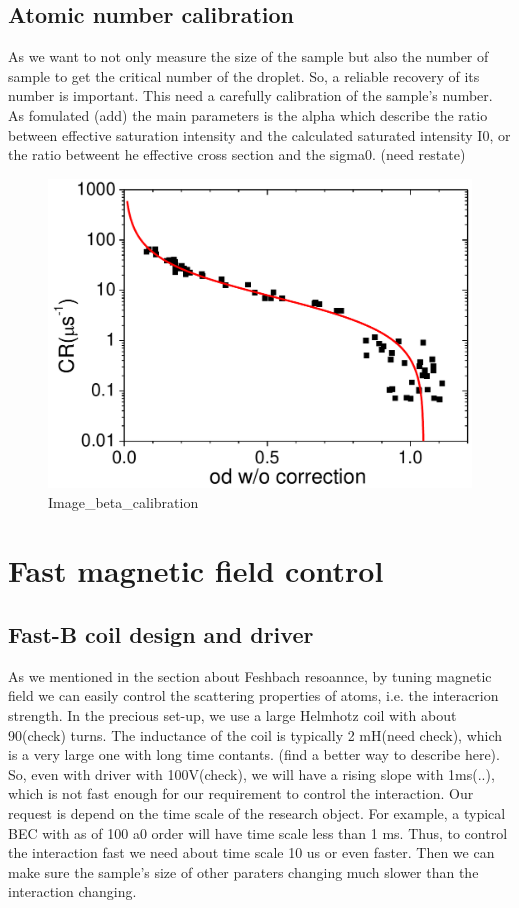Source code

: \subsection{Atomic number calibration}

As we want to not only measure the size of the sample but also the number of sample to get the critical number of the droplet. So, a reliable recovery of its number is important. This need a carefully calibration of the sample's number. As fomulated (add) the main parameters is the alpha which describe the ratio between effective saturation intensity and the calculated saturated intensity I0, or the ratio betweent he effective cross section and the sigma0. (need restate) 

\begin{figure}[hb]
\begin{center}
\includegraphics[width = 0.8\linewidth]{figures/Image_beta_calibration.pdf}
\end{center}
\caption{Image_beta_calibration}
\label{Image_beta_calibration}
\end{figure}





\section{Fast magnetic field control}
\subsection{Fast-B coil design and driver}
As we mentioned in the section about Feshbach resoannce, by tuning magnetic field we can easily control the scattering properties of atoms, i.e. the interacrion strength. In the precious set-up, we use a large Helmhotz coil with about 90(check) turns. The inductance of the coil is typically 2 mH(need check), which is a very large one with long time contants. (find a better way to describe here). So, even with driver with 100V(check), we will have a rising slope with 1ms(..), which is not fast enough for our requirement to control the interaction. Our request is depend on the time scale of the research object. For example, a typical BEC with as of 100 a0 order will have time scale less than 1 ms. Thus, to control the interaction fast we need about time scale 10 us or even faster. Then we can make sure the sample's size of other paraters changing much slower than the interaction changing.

### Task statement
Your task is to repeat the listing exactly while omitting its pictures.

### Written reply
Source code

: \subsection{Atomic number calibration}

As we want to not only measure the size of the sample but also the number of sample to get the critical number of the droplet. So, a reliable recovery of its number is important. This need a carefully calibration of the sample's number. As fomulated (add) the main parameters is the alpha which describe the ratio between effective saturation intensity and the calculated saturated intensity I0, or the ratio betweent he effective cross section and the sigma0. (need restate) 

\begin{figure}[hb]
\begin{center}
\includegraphics[width = 0.8\linewidth]{figures/Image_beta_calibration.pdf}
\end{center}
\caption{Image_beta_calibration}
\label{Image_beta_calibration}
\end{figure}





\section{Fast magnetic field control}
\subsection{Fast-B coil design and driver}
As we mentioned in the section about Feshbach resoannce, by tuning magnetic field we can easily control the scattering properties of atoms, i.e. the interacrion strength. In the precious set-up, we use a large Helmhotz coil with about 90(check) turns. The inductance of the coil is typically 2 mH(need check), which is a very large one with long time contants. (find a better way to describe here). So, even with driver with 100V(check), we will have a rising slope with 1ms(..), which is not fast enough for our requirement to control the interaction. Our request is depend on the time scale of the research object. For example, a typical BEC with as of 100 a0 order will have time scale less than 1 ms. Thus, to control the interaction fast we need about time scale 10 us or even faster. Then we can make sure the sample's size of other paraters changing much slower than the interaction changing.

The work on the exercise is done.